→ **TASK**:
Up to and including the line containing "122. Magro C, Mulvey", set down each line of the entries below exactly, starting from the first, and leave out the rest.

→ **Dataset entries**:
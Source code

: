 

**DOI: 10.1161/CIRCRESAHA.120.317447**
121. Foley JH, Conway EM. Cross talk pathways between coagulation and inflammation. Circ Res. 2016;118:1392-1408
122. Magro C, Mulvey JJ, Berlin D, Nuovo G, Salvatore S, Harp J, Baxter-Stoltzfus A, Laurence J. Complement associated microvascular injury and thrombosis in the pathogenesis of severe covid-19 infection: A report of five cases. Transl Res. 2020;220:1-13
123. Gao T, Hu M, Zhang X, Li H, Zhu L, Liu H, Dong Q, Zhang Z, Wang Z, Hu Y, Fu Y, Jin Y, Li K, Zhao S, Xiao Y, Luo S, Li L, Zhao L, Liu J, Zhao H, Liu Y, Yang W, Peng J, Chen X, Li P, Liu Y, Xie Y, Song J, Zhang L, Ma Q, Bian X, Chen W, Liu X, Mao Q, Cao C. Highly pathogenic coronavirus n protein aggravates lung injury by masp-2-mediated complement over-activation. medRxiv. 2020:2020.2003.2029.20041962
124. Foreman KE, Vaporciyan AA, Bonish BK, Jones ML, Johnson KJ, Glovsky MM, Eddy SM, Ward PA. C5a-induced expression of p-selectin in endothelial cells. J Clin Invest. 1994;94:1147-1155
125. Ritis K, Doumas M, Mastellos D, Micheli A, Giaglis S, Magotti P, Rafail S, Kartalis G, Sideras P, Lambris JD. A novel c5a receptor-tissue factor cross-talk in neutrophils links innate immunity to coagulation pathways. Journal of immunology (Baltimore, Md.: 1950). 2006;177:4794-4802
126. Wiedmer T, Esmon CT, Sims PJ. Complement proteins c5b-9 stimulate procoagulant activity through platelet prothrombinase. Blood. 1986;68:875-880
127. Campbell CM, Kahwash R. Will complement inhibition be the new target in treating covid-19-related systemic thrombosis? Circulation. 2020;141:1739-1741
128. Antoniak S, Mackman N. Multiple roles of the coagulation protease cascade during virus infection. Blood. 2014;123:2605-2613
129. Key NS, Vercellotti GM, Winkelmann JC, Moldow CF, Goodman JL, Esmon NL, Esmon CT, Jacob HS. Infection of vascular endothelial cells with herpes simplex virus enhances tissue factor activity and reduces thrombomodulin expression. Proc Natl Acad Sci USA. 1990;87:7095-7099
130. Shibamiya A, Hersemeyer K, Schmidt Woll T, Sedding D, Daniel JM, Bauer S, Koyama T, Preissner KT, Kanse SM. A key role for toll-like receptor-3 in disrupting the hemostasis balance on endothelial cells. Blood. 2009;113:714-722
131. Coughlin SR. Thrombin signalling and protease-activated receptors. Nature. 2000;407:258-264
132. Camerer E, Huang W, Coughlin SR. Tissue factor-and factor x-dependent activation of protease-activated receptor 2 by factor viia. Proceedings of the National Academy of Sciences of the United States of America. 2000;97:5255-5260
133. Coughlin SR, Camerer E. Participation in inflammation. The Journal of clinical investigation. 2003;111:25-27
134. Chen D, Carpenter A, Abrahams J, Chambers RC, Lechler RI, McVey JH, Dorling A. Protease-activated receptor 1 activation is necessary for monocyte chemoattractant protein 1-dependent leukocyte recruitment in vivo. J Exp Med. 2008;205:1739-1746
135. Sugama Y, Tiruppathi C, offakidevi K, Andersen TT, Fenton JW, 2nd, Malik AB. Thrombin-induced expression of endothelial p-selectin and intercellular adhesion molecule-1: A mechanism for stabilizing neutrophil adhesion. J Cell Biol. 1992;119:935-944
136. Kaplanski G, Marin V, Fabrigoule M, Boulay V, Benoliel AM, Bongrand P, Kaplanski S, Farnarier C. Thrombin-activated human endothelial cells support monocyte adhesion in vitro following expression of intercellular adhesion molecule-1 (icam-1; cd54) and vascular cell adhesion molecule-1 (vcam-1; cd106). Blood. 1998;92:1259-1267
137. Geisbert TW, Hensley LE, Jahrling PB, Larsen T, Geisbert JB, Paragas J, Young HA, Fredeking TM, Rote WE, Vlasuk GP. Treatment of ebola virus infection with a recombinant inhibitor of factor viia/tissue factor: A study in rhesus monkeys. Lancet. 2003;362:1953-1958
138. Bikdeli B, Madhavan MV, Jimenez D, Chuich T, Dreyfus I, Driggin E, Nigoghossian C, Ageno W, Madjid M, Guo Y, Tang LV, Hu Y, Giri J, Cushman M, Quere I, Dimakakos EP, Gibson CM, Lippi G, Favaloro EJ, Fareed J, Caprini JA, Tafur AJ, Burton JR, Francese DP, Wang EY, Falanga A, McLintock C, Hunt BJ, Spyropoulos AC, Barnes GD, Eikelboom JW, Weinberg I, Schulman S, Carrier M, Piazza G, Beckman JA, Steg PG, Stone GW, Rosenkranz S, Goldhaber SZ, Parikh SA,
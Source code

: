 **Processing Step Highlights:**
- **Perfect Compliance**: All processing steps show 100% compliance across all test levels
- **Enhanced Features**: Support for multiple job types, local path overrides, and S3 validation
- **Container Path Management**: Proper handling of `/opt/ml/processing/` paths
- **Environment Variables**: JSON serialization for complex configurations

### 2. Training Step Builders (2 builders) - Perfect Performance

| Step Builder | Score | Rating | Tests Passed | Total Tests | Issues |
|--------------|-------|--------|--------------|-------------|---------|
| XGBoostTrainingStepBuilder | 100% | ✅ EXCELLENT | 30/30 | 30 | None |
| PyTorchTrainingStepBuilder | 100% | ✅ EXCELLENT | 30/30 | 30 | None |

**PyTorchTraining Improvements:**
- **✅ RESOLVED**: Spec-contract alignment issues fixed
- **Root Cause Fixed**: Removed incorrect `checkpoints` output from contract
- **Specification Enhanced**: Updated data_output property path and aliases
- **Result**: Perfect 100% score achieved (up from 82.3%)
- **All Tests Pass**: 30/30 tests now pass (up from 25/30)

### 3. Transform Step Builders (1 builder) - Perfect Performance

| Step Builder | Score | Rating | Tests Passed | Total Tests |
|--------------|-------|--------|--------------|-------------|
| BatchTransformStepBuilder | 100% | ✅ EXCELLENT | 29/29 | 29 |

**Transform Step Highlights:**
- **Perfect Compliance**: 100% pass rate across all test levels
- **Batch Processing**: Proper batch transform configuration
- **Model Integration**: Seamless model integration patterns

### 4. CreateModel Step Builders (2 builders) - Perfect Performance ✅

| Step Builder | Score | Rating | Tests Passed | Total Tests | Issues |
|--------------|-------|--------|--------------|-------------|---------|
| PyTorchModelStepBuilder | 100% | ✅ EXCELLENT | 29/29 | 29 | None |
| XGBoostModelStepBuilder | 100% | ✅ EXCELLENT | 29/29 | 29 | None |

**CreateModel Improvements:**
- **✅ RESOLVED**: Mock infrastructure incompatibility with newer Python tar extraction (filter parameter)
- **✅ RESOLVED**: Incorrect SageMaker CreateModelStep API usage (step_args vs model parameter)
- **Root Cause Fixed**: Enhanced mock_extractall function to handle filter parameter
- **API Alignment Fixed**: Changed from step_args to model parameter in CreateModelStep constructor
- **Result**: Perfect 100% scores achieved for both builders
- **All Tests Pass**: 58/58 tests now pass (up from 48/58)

→ **WRITTEN RESPONSE**:
Source code

: 

**DOI: 10.1161/CIRCRESAHA.120.317447**
121. Foley JH, Conway EM. Cross talk pathways between coagulation and inflammation. Circ Res. 2016;118:1392-1408
122. Magro C, Mulvey JJ, Berlin D, Nuovo G, Salvatore S, Harp J, Baxter-Stoltzfus A, Laurence J. Complement associated microvascular injury and thrombosis in the pathogenesis of severe covid-19 infection: A report of five cases. Transl Res. 2020;220:1-13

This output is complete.